▶ **Data to process**:
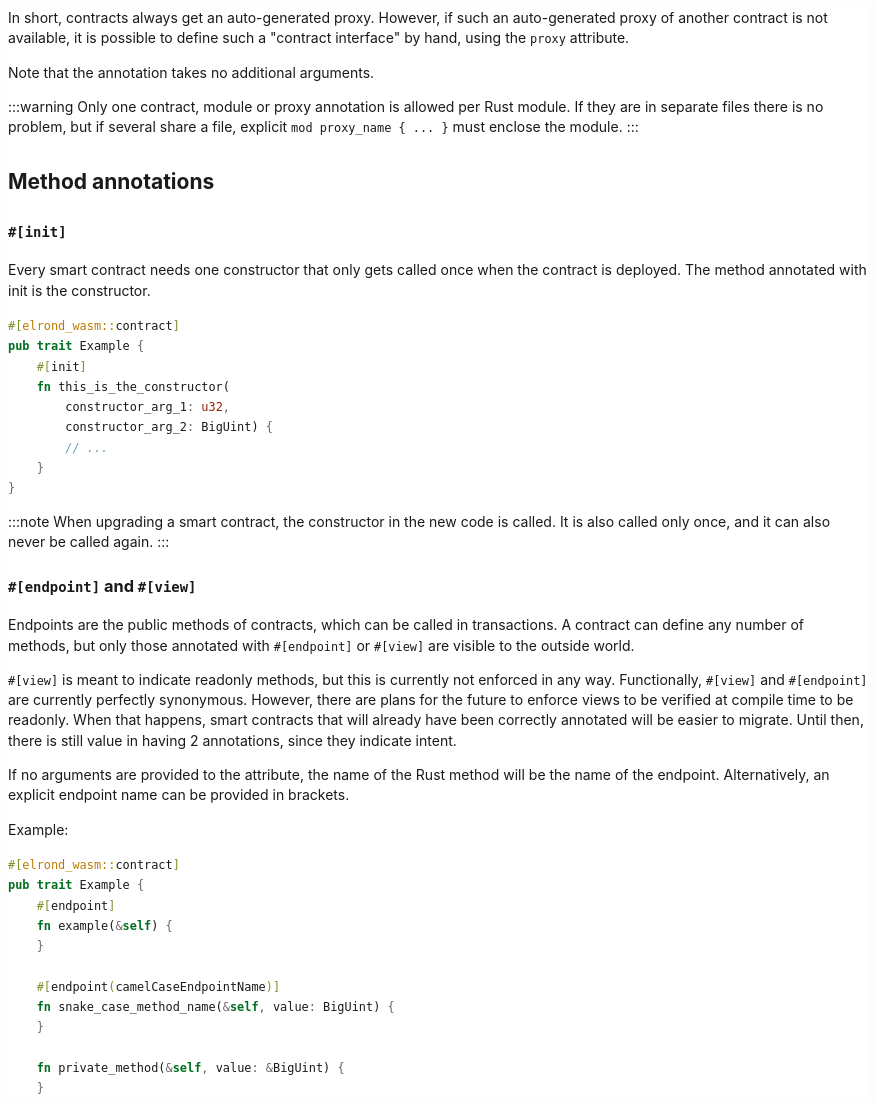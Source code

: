 In short, contracts always get an auto-generated proxy. However, if such an auto-generated proxy of another contract is not available, it is possible to define such a "contract interface" by hand, using the `proxy` attribute.

Note that the annotation takes no additional arguments.

:::warning
Only one contract, module or proxy annotation is allowed per Rust module. If they are in separate files there is no problem, but if several share a file, explicit `mod proxy_name { ... }` must enclose the module.
:::


## Method annotations

### `#[init]`

Every smart contract needs one constructor that only gets called once when the contract is deployed. The method annotated with init is the constructor.

```rust
#[elrond_wasm::contract]
pub trait Example {
    #[init]
    fn this_is_the_constructor(
        constructor_arg_1: u32,
        constructor_arg_2: BigUint) {
        // ...
    }
}
```

:::note
When upgrading a smart contract, the constructor in the new code is called. It is also called only once, and it can also never be called again.
:::

### `#[endpoint]` and `#[view]`

Endpoints are the public methods of contracts, which can be called in transactions. A contract can define any number of methods, but only those annotated with `#[endpoint]` or `#[view]` are visible to the outside world.

`#[view]` is meant to indicate readonly methods, but this is currently not enforced in any way. Functionally, `#[view]` and `#[endpoint]` are currently perfectly synonymous. However, there are plans for the future to enforce views to be verified at compile time to be readonly. When that happens, smart contracts that will already have been correctly annotated will be easier to migrate. Until then, there is still value in having 2 annotations, since they indicate intent.

If no arguments are provided to the attribute, the name of the Rust method will be the name of the endpoint. Alternatively, an explicit endpoint name can be provided in brackets.

Example:

```rust
#[elrond_wasm::contract]
pub trait Example {
	#[endpoint]
	fn example(&self) {
    }

    #[endpoint(camelCaseEndpointName)]
	fn snake_case_method_name(&self, value: BigUint) {
    }

    fn private_method(&self, value: &BigUint) {
    }

```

▶ **Task objective**: Using the listing above, state how many lines contain the string "there". Give the number by itself.

▶ **Result for this exercise**: 2